Raw wood that is stained should not normally be sanded with a grain paper higher than 220. In addition, you should consider using an orbital sander, as it does not alter the appearance of the natural wood.
If you are trying to get rid of the increased grain, the ultimate goal of sanding should be a smooth wood surface. This looks better than the entire surface but can take some time to sand the wood and can cause a lot of damage.
One trick I sometimes hear about is wetting the wood before the next or last sanding. This promotes adhesion and remedies the problem of increased grain, but can also cause problems when sanding previously painted wood.
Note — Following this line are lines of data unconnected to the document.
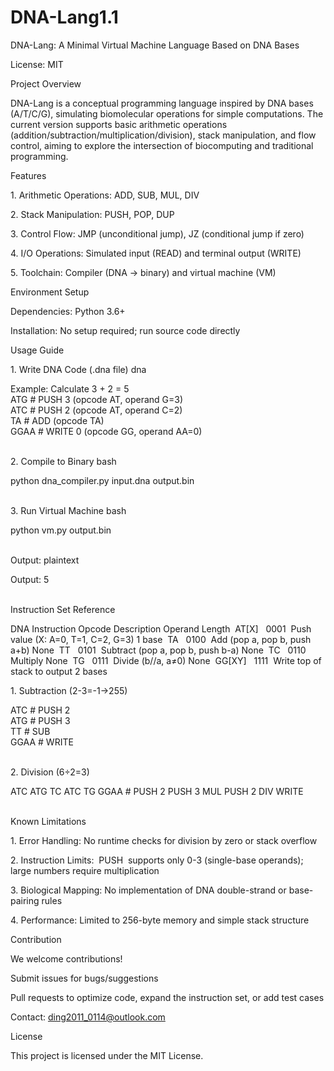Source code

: # DNA-Lang1.1
DNA-Lang: A Minimal Virtual Machine Language Based on DNA Bases
 
License: MIT
 
Project Overview
 
DNA-Lang is a conceptual programming language inspired by DNA bases (A/T/C/G), simulating biomolecular operations for simple computations. The current version supports basic arithmetic operations (addition/subtraction/multiplication/division), stack manipulation, and flow control, aiming to explore the intersection of biocomputing and traditional programming.
 
Features
 
1. Arithmetic Operations: ADD, SUB, MUL, DIV

2. Stack Manipulation: PUSH, POP, DUP

3. Control Flow: JMP (unconditional jump), JZ (conditional jump if zero)

4. I/O Operations: Simulated input (READ) and terminal output (WRITE)

5. Toolchain: Compiler (DNA → binary) and virtual machine (VM)
 
Environment Setup
 
Dependencies: Python 3.6+

Installation: No setup required; run source code directly
 
Usage Guide
 
1. Write DNA Code (.dna file)
dna
  
Example: Calculate 3 + 2 = 5  
ATG   # PUSH 3 (opcode AT, operand G=3)  
ATC   # PUSH 2 (opcode AT, operand C=2)  
TA    # ADD (opcode TA)  
GGAA  # WRITE 0 (opcode GG, operand AA=0)  
 

2. Compile to Binary
bash
  
python dna_compiler.py input.dna output.bin  
 

3. Run Virtual Machine
bash
  
python vm.py output.bin  
 
 
Output:
plaintext
  
Output: 5  
 
 
Instruction Set Reference

  
DNA Instruction Opcode Description Operand Length 
 AT[X]   0001  Push value (X: A=0, T=1, C=2, G=3) 1 base 
 TA   0100  Add (pop a, pop b, push a+b) None 
 TT   0101  Subtract (pop a, pop b, push b-a) None 
 TC   0110  Multiply None 
 TG   0111  Divide (b//a, a≠0) None 
 GG[XY]   1111  Write top of stack to output 2 bases 
 

 
1. Subtraction (2-3=-1→255)

  
ATC   # PUSH 2  
ATG   # PUSH 3  
TT    # SUB  
GGAA  # WRITE  
 

2. Division (6÷2=3)

  
ATC ATG TC ATC TG GGAA  # PUSH 2 PUSH 3 MUL PUSH 2 DIV WRITE  
 
 
Known Limitations
 
1. Error Handling: No runtime checks for division by zero or stack overflow

2. Instruction Limits:  PUSH  supports only 0-3 (single-base operands); large numbers require multiplication

3. Biological Mapping: No implementation of DNA double-strand or base-pairing rules

4. Performance: Limited to 256-byte memory and simple stack structure
 
Contribution
 
We welcome contributions!
 
Submit issues for bugs/suggestions

Pull requests to optimize code, expand the instruction set, or add test cases

Contact: ding2011_0114@outlook.com
 
License
 
This project is licensed under the MIT License.
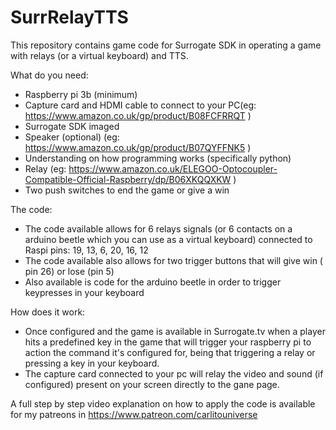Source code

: # SurrRelayTTS

This repository contains game code for Surrogate SDK in operating a game with relays (or a virtual keyboard) and TTS.


What do you need:

- Raspberry pi 3b (minimum)
- Capture card and HDMI cable to connect to your PC(eg: https://www.amazon.co.uk/gp/product/B08FCFRRQT )
- Surrogate SDK imaged
- Speaker (optional) (eg: https://www.amazon.co.uk/gp/product/B07QYFFNK5 )
- Understanding on how programming works (specifically python)
- Relay (eg: https://www.amazon.co.uk/ELEGOO-Optocoupler-Compatible-Official-Raspberry/dp/B06XKQQXKW )
- Two push switches to end the game or give a win


The code:

- The code available allows for 6 relays signals (or 6 contacts on a arduino beetle which you can use as a virtual keyboard) connected to Raspi pins: 19, 13, 6, 20, 16, 12
- The code available also allows for two trigger buttons that will give win ( pin 26) or lose (pin 5)
- Also available is code for the arduino beetle in order to trigger keypresses in your keyboard

How does it work:

- Once configured and the game is available in Surrogate.tv when a player hits a predefined key in the game that will trigger your raspberry pi to action the command it's configured for, being that triggering a relay or pressing a key in your keyboard.
- The capture card connected to your pc will relay the video and sound (if configured) present on your screen directly to the gane page.

A full step by step video explanation on how to apply the code is available for my patreons in https://www.patreon.com/carlitouniverse
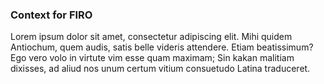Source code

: ### Context for FIRO

Lorem ipsum dolor sit amet, consectetur adipiscing elit. Mihi quidem Antiochum, quem audis, satis belle videris attendere. Etiam beatissimum? Ego vero volo in virtute vim esse quam maximam; Sin kakan malitiam dixisses, ad aliud nos unum certum vitium consuetudo Latina traduceret.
If you use a water-based stain, you can grind and bury the increased grain caused by it, but if you use it, you will grind it through. This solves the problem because it takes hours for the wood to dry enough, which seriously slows down production, and the last gravel is sanded through, so the point at which this gravel is used is to remove the scratch from the previous gravel. A better solution, at least for water-based surfaces, is to sand the first layer as it dries, taking care not to sand all the passes.
For example, it goes from 180 - 220 to the last grinding with a 180 / 220 and then again to 220. If you are applying a stain, it is a good policy to sand the snippets as quickly as possible after drying, rather than applying it as you would.
When sanding on a flat surface, use flat blocks to secure the sandpaper and advance to the next finer sandpaper. The most efficient way is to use one or more grains, which can be used to sand a little longer. Remove the ground dust by using the same sanding grain that you used in the last machine sanding. I have used all three of these sandbag methods in the past, except for the first and second in this post.
The abrasive grain often removes the stock faster than the grain, but it also causes more damage to the wood.
It is tempting to take a piece of sandpaper and grind it without using a support block. If you get into a situation where you cannot avoid sanding the grain, such as in a joint where two parts meet at a right angle, you should try using an abrasive such as sandpaper, sandboard, or even a paper towel. It can create an uneven surface if the sandpaper is not laid perfectly flat on the wood surface.